*Your instructions*. Say how many lines of the material include "mathrm". Give the number without any other text.

*Task material*.
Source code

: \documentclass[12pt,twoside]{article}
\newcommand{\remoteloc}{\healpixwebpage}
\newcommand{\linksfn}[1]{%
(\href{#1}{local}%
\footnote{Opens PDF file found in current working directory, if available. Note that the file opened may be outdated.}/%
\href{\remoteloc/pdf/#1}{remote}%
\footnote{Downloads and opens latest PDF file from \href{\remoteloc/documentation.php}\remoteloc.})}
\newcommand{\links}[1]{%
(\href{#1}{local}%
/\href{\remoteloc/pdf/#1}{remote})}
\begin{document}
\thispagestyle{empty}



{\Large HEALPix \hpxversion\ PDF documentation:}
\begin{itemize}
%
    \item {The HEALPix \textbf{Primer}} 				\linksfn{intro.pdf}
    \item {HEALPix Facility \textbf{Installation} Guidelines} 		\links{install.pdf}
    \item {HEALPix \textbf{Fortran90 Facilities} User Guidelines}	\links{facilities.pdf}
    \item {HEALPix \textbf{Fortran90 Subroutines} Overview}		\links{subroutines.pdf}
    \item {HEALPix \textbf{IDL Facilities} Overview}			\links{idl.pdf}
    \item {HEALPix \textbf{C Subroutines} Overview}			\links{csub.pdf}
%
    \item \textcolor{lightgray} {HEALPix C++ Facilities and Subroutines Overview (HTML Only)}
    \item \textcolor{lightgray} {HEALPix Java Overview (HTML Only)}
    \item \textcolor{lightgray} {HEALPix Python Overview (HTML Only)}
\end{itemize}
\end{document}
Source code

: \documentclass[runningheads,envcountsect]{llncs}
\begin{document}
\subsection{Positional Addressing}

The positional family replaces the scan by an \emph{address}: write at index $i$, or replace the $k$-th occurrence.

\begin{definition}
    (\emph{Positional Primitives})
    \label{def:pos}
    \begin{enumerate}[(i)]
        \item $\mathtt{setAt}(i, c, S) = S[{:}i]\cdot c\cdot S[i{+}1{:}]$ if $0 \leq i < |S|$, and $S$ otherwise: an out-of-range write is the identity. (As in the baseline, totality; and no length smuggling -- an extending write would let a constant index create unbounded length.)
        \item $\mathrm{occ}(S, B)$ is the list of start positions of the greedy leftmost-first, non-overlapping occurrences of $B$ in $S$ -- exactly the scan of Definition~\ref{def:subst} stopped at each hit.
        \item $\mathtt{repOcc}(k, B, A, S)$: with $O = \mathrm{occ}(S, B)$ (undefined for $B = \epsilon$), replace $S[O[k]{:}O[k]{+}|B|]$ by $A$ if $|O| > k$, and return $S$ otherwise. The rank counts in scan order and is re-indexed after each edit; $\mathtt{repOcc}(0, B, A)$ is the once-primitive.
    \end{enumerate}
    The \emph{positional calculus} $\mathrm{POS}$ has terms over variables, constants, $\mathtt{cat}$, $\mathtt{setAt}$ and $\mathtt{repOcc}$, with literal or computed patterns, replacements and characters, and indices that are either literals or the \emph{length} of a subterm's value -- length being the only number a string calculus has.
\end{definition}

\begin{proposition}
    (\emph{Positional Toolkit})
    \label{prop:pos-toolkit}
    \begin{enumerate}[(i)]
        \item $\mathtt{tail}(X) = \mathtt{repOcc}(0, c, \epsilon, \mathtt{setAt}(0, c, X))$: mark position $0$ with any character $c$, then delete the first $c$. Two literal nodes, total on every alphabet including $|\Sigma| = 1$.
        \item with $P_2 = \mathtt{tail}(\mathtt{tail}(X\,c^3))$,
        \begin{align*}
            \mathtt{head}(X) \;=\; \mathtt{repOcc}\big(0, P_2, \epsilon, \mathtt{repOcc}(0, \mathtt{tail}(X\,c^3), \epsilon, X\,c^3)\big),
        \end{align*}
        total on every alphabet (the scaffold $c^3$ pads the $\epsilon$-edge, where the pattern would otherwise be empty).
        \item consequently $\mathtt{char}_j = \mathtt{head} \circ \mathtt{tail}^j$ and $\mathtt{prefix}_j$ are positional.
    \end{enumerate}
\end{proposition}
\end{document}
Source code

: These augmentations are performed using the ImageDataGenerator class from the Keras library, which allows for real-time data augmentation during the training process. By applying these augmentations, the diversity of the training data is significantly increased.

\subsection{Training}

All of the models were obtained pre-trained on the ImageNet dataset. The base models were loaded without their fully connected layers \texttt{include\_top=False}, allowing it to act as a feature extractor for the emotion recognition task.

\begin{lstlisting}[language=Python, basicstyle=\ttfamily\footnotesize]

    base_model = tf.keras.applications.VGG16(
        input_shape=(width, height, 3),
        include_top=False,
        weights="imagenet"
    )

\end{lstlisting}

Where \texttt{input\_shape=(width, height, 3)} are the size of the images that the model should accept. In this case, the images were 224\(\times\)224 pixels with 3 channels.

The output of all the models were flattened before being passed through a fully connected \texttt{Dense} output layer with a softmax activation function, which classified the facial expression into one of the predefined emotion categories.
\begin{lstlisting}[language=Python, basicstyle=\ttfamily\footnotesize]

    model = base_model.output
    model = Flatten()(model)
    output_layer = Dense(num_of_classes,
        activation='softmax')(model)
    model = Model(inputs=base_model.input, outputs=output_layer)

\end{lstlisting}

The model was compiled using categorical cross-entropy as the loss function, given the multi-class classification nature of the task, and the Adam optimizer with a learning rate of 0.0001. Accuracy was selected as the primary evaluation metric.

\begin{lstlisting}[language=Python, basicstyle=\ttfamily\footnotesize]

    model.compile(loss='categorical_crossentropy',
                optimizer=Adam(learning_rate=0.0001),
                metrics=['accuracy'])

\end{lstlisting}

*Exercise result*. 3